* _WHAT YOU ARE ASKED TO DO_:
Word-for-word reproduction, images excluded: copy every entry below.

Data excerpts
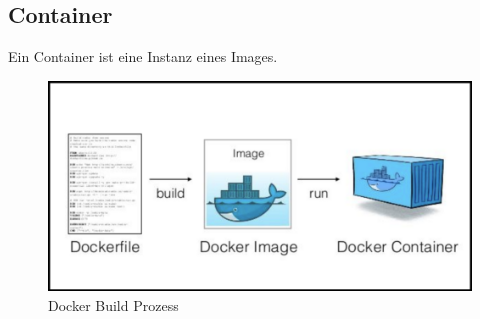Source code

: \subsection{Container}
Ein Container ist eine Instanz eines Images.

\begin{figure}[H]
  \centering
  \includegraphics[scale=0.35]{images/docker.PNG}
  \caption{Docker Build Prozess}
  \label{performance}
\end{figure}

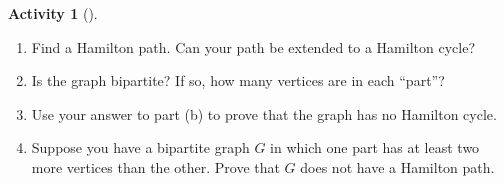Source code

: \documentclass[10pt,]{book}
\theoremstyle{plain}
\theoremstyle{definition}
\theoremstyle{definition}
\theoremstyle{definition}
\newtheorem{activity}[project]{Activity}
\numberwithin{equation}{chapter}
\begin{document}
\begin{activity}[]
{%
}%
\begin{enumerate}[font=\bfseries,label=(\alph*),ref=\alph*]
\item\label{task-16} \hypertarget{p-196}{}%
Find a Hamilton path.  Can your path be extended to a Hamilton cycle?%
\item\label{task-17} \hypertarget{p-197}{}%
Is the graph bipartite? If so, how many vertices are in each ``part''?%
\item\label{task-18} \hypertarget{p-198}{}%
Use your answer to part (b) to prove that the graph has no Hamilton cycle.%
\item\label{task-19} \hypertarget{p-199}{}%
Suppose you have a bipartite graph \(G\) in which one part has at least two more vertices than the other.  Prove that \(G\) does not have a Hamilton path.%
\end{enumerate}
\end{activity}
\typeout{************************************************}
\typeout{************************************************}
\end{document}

* _YOUR RESPONSE_:
Source code

: \subsection{Container}
Ein Container ist eine Instanz eines Images.

\begin{figure}[H]
  \centering
  \includegraphics[scale=0.35]{images/docker.PNG}
  \caption{Docker Build Prozess}
  \label{performance}
\end{figure}

Source code

: \documentclass[10pt,]{book}
\theoremstyle{plain}
\theoremstyle{definition}
\theoremstyle{definition}
\theoremstyle{definition}
\newtheorem{activity}[project]{Activity}
\numberwithin{equation}{chapter}
\begin{document}
\begin{activity}[]
{%
}%
\begin{enumerate}[font=\bfseries,label=(\alph*),ref=\alph*]
\item\label{task-16} \hypertarget{p-196}{}%
Find a Hamilton path.  Can your path be extended to a Hamilton cycle?%
\item\label{task-17} \hypertarget{p-197}{}%
Is the graph bipartite? If so, how many vertices are in each ``part''?%
\item\label{task-18} \hypertarget{p-198}{}%
Use your answer to part (b) to prove that the graph has no Hamilton cycle.%
\item\label{task-19} \hypertarget{p-199}{}%
Suppose you have a bipartite graph \(G\) in which one part has at least two more vertices than the other.  Prove that \(G\) does not have a Hamilton path.%
\end{enumerate}
\end{activity}
\typeout{************************************************}
\typeout{************************************************}
\end{document}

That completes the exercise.